Which is a good general rule to have. ^_^



			
				Whirlaxis said:
			
		

> cause it can translate REALLY badly over the internet if whoevers reading has the state of mind to dislike you



Which tends to more often be the case when two people are arguing. It's often hard to distinguish whether or not someone's issue is with your argument, or you personally. Tossing sarcasm into an honest discussion tends to tilt that needle more towards 'personal'. It can change 'the other guy's' position from just having a problem with your argument to having a problem with you, since you're coming off as having a problem with them.

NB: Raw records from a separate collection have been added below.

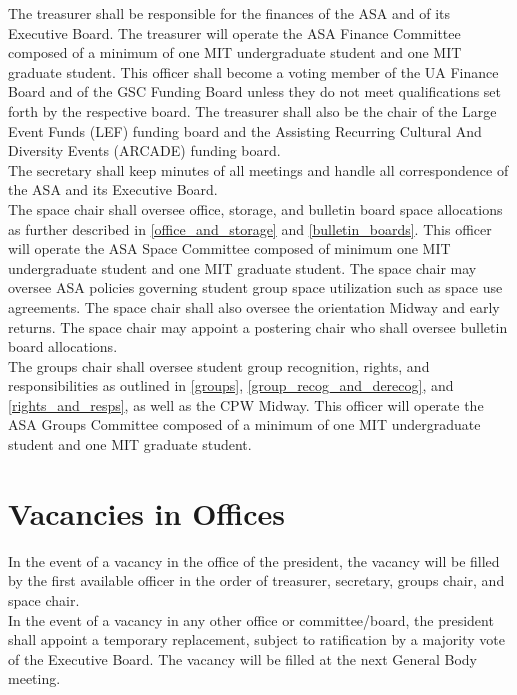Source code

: \documentclass[12pt]{article}
\begin{document}
The treasurer shall be responsible for the finances of the ASA and of its Executive Board.
The treasurer will operate the ASA Finance Committee composed of a minimum of one MIT undergraduate student
    and one MIT graduate student.
This officer shall become a voting member of the UA Finance Board and of the GSC Funding Board unless
    they do not meet qualifications set forth by the respective board.
The treasurer shall also be the chair of the Large Event Funds (LEF) funding board and the Assisting
    Recurring Cultural And Diversity Events (ARCADE) funding board.
\\

The secretary shall keep minutes of all meetings and handle all correspondence of the ASA and its Executive Board.
\\

The space chair shall oversee office, storage, and bulletin board space allocations as further described
    in \ref{office_and_storage} and \ref{bulletin_boards}.
This officer will operate the ASA Space Committee composed of minimum one MIT undergraduate student and one
    MIT graduate student.
The space chair may oversee ASA policies governing student group space utilization such as space use agreements.
The space chair shall also oversee the orientation Midway and early returns.
The space chair may appoint a postering chair who shall oversee bulletin board allocations.
\\

The groups chair shall oversee student group recognition, rights, and responsibilities as outlined in
    \ref{groups}, \ref{group_recog_and_derecog}, and \ref{rights_and_resps}, as well as the CPW Midway.
This officer will operate the ASA Groups Committee composed of a minimum of one MIT undergraduate student and one
    MIT graduate student.

\section{Vacancies in Offices}
\label{asa_exec_vacancies}
In the event of a vacancy in the office of the president, the vacancy will be filled by the first available
    officer in the order of treasurer, secretary, groups chair, and space chair.
\\

In the event of a vacancy in any other office or committee/board, the president shall appoint a
    temporary replacement, subject to ratification by a majority vote of the Executive Board.
The vacancy will be filled at the next General Body meeting.
\end{document}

So one side makes it personal, the other side gets personal too, the first guy says 'oh that was just sarcasm', the other guy could use the same excuse. But by this point, whatever discussion was being had has been derailed. It really just seems to make a bit more sense to ask people to keep the sarcasm to a minimum if they want to have an adult discussion.


----------



## uncia2000 (Jul 16, 2006)

Wolfblade said:
			
		

> Which tends to more often be the case when two people are arguing. It's often hard to distinguish whether or not someone's issue is with your argument, or you personally. Tossing sarcasm into an honest discussion tends to tilt that needle more towards 'personal'. It can change 'the other guy's' position from just having a problem with your argument to having a problem with you, since you're coming off as having a problem with them.


Agreed.
If trying to present a reply on what you think is a serious matter, it's _better_ to keep the focus on the "issues" rather than the "people".
Dragging people in on a personal basis (accidentally or otherwise) is asking for derailment of otherwise valid points.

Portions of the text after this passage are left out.